#### [Raw data]
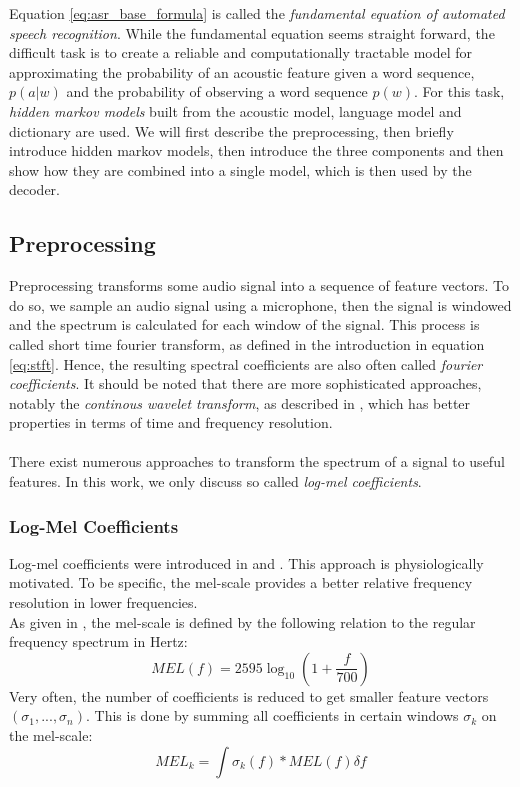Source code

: Equation \ref{eq:asr_base_formula} is called the \textit{fundamental equation of automated speech recognition}. While the fundamental equation seems straight forward, the difficult task is to create a reliable and computationally tractable model for approximating the probability of an acoustic feature given a word sequence, $p(a|w)$ and the probability of observing a word sequence $p(w)$. For this task, \textit{hidden markov models} built from the acoustic model, language model and dictionary are used. We will first describe the preprocessing, then briefly introduce hidden markov models, then introduce the three components and then show how they are combined into a single model, which is then used by the decoder. 

\subsection{Preprocessing}
Preprocessing transforms some audio signal into a sequence of feature vectors. To do so, we sample an audio signal using a microphone, then the signal is windowed and the spectrum is calculated for each window of the signal. This process is called short time fourier transform, as defined in the introduction in equation \ref{eq:stft}. Hence, the resulting spectral coefficients are also often called \textit{fourier coefficients}. It should be noted that there are more sophisticated approaches, notably the \textit{continous wavelet transform}, as described in \cite{mallat1999wavelet}, which has better properties in terms of time and frequency resolution. \\ \\
There exist numerous approaches to transform the spectrum of a signal to useful features. In this work, we only discuss so called \textit{log-mel coefficients}. 
\subsubsection{Log-Mel Coefficients}
\label{sec:lmel}
Log-mel coefficients were introduced in \cite{waibel1990phoneme} and \cite{waibel1983comparative}. This approach is physiologically motivated. To be specific, the mel-scale provides a better relative frequency resolution in lower frequencies. \\
As given in \cite{poser1990speech}, the mel-scale is defined by the following relation to the regular frequency spectrum in Hertz: 
\[
MEL(f)=2595\log _{10}\left(1+{\frac {f}{700}}\right)
\]
Very often, the number of coefficients is reduced to get smaller feature vectors $(\sigma_1, ..., \sigma_n)$. This is done by summing all coefficients in certain windows $\sigma_k$ on the mel-scale: 
\[
MEL_k = \int \sigma_k(f) * MEL(f) \delta f 
\]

#### [About this exercise]
Tell how many lines of the material above hold "scale", answering with a bare number.

#### [Solution to this task]
3